Exercise goal ▸ Find every line in the records below that holds the word "required", and copy each one.

Data records ▸
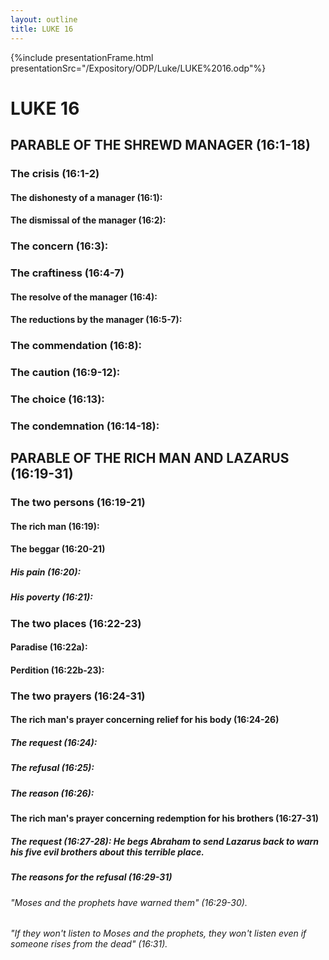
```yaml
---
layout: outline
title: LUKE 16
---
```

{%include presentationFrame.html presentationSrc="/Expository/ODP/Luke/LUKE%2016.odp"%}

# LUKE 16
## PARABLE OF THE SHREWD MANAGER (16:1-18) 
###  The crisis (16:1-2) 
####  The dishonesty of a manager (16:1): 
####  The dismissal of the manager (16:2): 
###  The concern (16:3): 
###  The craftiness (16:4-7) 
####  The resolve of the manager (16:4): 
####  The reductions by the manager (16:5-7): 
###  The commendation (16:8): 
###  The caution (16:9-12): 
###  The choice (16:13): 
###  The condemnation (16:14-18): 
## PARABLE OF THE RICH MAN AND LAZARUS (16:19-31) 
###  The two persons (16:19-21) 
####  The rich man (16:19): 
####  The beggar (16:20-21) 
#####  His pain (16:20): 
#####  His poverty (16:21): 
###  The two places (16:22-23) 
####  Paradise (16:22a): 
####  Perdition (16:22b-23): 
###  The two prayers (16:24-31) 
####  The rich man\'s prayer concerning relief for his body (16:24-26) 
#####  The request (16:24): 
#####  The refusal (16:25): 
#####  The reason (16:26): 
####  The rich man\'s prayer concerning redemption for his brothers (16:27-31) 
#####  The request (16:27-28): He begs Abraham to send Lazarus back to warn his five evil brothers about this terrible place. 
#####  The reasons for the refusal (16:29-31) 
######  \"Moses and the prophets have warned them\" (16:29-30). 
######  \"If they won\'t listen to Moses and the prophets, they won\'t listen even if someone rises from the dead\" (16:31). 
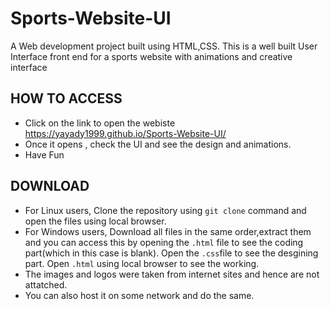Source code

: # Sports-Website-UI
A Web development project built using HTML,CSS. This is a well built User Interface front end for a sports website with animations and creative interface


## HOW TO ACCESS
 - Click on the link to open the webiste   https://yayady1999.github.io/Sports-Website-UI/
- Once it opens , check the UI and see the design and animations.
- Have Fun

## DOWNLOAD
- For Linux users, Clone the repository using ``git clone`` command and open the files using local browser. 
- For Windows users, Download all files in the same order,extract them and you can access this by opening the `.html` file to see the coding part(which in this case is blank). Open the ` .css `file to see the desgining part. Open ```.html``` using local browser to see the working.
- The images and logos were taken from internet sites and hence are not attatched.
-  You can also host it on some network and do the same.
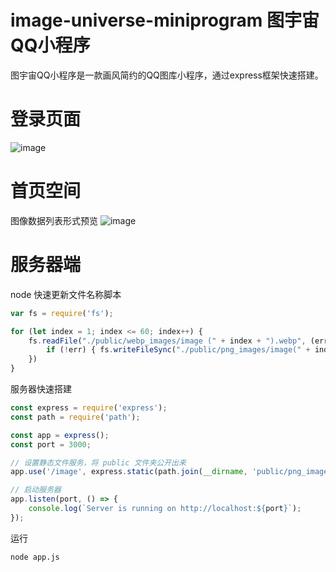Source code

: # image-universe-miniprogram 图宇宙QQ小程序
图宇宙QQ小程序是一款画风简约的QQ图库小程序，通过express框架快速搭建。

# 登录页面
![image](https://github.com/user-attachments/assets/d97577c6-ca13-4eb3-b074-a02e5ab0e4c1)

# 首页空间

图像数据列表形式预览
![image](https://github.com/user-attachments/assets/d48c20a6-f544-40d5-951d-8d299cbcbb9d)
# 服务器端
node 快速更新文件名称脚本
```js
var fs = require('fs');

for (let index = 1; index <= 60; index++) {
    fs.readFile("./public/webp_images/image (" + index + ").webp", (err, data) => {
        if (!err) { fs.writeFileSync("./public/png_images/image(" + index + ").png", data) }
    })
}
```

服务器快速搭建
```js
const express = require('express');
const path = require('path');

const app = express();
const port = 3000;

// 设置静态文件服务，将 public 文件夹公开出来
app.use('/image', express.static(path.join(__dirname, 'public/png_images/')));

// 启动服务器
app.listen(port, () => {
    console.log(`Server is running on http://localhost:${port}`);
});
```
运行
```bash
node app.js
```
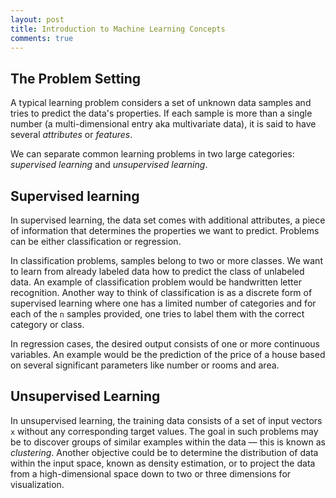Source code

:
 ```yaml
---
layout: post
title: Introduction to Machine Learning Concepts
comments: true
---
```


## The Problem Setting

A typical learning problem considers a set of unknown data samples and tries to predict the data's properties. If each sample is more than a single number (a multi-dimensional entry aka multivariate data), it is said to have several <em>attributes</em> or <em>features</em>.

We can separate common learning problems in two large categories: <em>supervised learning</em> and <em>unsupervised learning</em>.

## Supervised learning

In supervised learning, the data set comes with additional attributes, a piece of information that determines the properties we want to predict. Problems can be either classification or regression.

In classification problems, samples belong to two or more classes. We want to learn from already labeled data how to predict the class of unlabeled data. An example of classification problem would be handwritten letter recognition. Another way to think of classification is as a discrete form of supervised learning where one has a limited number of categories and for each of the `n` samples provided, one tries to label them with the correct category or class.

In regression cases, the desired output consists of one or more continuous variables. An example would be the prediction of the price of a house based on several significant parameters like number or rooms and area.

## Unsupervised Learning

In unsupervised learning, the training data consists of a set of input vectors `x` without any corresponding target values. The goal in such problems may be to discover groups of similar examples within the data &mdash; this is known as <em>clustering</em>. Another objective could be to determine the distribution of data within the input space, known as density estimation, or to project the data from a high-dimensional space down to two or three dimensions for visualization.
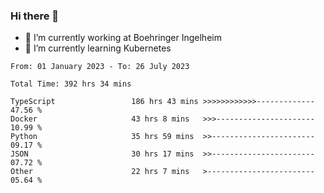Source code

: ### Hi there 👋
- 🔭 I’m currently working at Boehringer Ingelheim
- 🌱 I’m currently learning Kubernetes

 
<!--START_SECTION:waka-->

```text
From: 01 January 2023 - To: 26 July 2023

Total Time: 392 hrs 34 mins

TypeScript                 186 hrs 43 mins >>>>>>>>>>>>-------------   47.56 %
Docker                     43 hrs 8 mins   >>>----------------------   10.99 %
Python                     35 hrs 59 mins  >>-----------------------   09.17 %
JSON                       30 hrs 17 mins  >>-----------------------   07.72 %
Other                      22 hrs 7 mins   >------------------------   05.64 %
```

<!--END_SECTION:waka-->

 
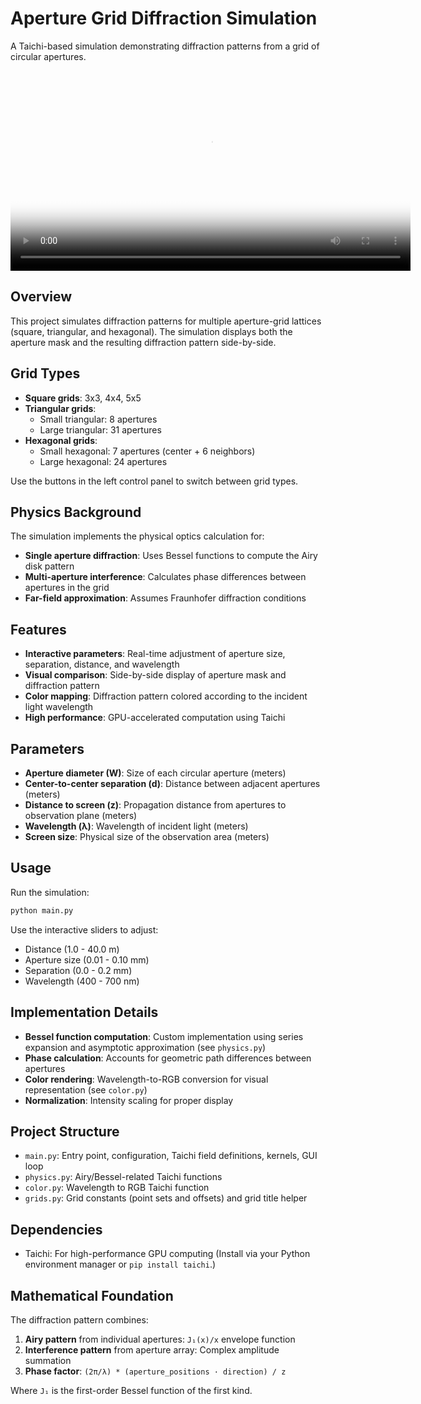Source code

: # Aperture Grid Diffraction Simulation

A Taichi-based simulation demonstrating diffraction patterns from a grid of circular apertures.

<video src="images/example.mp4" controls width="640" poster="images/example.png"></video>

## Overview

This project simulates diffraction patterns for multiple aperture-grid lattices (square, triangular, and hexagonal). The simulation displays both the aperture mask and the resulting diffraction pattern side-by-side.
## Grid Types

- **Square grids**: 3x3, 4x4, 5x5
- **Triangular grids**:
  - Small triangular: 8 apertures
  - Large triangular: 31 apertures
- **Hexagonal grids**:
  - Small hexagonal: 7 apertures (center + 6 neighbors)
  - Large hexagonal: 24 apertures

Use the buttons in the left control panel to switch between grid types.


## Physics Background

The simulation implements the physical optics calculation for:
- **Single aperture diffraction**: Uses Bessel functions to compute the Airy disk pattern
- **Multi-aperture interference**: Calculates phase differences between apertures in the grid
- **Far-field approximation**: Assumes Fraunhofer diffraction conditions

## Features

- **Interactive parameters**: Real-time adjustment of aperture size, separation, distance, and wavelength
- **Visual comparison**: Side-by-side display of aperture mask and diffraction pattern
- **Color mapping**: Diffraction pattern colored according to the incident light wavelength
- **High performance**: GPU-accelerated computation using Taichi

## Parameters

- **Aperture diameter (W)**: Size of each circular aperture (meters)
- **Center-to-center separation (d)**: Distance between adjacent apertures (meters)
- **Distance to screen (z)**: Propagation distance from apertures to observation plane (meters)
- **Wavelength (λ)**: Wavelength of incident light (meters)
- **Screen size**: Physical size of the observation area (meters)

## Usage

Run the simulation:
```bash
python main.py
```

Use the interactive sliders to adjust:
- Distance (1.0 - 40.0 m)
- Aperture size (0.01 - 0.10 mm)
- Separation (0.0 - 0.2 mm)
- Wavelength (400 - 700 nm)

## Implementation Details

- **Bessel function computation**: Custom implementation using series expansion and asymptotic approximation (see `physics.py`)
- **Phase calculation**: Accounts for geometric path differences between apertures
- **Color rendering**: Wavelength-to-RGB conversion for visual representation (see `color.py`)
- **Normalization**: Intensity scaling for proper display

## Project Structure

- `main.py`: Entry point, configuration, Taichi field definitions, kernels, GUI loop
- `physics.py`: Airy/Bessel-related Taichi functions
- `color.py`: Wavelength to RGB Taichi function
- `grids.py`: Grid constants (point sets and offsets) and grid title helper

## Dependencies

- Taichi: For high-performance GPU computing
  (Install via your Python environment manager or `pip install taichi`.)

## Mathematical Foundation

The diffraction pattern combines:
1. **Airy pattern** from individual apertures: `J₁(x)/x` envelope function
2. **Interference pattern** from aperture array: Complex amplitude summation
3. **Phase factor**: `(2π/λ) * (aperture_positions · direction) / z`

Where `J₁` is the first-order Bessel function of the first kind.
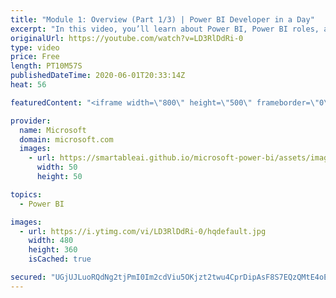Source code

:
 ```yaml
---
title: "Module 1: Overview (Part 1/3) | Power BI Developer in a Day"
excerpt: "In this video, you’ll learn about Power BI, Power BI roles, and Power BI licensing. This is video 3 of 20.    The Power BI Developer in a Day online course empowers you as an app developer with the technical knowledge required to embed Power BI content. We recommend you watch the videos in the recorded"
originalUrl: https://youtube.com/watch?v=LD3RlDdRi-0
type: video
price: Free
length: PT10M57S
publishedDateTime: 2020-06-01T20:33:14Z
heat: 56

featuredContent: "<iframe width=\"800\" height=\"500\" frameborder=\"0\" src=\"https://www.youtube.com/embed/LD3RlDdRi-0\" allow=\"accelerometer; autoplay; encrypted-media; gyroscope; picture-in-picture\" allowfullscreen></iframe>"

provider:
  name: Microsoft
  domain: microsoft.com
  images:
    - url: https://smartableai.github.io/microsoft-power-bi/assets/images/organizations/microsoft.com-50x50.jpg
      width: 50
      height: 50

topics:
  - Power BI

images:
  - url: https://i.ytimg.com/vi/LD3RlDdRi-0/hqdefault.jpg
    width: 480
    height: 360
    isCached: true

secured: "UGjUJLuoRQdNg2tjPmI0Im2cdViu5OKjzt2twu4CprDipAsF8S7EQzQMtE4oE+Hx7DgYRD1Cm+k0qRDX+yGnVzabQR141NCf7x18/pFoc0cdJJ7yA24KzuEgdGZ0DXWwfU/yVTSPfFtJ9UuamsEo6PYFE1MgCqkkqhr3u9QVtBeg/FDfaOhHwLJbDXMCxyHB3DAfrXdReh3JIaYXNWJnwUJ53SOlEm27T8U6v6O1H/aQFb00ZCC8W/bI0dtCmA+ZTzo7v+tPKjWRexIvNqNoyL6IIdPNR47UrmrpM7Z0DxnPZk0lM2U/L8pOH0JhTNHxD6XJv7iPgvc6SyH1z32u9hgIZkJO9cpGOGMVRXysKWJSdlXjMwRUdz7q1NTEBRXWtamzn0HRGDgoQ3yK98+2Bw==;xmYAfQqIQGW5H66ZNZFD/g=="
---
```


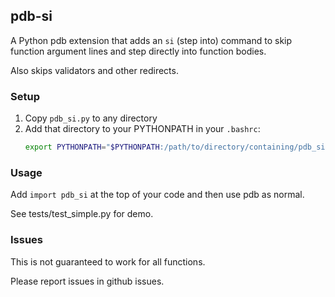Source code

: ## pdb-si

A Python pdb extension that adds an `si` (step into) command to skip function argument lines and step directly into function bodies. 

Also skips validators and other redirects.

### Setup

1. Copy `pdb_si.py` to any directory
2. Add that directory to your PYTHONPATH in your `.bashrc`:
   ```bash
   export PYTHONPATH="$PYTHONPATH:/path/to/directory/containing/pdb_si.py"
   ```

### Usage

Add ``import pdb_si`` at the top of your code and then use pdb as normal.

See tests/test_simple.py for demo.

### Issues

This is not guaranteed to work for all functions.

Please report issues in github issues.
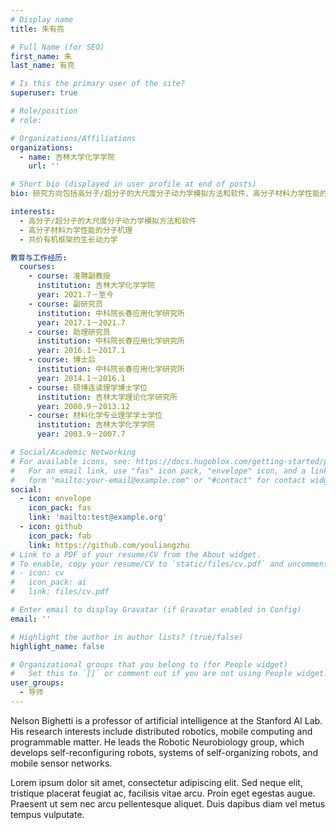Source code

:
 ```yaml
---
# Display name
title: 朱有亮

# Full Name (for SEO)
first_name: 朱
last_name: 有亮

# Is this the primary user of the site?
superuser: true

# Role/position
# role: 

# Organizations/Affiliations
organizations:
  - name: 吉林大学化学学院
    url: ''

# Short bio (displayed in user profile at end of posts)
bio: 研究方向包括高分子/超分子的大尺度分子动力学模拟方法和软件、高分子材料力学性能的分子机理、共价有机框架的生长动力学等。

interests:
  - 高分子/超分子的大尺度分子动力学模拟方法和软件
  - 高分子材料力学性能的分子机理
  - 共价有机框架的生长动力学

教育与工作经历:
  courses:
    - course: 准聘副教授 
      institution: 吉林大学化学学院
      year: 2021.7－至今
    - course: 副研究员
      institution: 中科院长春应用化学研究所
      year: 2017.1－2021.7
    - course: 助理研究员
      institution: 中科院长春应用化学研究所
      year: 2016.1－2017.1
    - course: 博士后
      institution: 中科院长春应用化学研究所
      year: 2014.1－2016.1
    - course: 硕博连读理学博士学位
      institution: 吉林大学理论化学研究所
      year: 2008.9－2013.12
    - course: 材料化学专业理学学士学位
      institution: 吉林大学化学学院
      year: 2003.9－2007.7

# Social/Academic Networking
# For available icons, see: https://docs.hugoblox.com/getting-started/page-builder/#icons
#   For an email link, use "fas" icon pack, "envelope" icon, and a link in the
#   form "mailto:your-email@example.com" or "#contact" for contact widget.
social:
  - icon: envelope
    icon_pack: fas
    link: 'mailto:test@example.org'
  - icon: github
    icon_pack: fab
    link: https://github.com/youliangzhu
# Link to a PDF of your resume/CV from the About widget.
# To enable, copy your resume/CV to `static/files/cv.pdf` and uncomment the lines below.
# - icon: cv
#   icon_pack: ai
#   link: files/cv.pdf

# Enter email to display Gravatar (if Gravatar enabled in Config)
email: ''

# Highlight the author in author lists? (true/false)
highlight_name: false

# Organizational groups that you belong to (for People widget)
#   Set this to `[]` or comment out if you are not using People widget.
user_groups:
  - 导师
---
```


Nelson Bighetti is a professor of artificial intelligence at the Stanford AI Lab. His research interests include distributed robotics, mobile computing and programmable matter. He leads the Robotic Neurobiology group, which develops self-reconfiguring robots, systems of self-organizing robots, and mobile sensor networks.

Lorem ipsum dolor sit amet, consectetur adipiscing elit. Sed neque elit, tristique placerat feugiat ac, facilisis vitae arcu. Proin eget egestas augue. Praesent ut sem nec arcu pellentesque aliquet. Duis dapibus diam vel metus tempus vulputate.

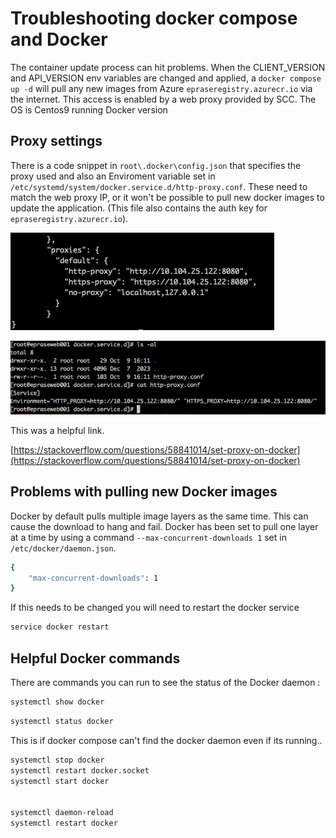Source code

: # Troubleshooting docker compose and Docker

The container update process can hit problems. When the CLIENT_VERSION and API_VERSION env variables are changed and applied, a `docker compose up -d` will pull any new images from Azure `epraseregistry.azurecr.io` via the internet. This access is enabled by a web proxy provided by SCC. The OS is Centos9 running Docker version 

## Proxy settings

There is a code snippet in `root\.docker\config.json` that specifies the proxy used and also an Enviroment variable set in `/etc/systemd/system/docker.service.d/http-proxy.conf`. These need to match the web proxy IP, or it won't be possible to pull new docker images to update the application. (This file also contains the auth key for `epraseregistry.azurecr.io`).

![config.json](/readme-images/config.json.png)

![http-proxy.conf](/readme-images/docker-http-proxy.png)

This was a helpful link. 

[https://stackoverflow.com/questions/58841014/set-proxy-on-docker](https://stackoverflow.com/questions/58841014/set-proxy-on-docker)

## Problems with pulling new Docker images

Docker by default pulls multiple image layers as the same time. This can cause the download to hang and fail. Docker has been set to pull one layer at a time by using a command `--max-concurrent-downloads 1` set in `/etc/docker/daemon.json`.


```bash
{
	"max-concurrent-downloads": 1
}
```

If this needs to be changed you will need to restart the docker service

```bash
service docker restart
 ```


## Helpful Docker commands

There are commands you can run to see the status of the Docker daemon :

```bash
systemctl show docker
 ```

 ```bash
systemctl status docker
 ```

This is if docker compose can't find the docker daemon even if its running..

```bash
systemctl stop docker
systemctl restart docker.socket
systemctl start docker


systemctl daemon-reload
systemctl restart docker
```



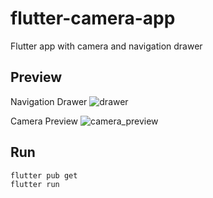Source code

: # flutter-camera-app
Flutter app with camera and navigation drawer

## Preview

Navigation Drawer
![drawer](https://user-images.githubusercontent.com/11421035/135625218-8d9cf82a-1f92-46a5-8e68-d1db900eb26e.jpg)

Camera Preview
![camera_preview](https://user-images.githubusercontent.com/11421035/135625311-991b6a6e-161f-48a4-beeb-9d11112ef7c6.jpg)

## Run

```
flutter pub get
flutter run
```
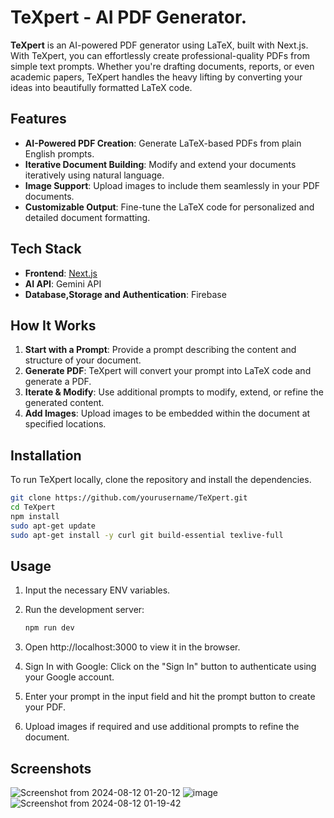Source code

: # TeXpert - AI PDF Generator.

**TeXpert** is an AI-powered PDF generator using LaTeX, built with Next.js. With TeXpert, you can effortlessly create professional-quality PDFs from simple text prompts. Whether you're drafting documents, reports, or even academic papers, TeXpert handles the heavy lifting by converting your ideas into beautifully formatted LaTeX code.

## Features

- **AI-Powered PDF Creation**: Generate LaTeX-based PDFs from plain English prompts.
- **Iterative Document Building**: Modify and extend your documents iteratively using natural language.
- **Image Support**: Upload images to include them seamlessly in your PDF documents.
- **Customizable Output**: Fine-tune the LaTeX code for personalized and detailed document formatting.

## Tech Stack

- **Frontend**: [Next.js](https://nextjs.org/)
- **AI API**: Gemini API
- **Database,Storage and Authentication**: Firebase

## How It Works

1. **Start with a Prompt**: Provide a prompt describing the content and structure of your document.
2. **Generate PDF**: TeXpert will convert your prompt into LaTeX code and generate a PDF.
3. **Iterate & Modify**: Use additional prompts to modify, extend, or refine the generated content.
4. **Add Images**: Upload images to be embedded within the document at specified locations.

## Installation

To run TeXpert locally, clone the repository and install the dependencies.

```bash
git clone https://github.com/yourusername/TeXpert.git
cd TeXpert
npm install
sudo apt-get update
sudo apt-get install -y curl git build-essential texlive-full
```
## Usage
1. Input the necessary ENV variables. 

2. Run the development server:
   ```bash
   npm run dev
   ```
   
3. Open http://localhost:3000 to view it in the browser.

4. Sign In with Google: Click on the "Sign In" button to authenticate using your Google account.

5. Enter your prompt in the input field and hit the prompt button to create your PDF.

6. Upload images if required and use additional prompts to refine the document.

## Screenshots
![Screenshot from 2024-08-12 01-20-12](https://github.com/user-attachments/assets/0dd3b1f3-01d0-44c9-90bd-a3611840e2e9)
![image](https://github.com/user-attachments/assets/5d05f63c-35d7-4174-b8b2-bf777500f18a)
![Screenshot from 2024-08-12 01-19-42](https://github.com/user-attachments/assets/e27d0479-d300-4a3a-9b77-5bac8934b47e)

Answer area ▸
excerpt: "In this video, you’ll learn about Power BI, Power BI roles, and Power BI licensing. This is video 3 of 20.    The Power BI Developer in a Day online course empowers you as an app developer with the technical knowledge required to embed Power BI content. We recommend you watch the videos in the recorded"
6. Upload images if required and use additional prompts to refine the document.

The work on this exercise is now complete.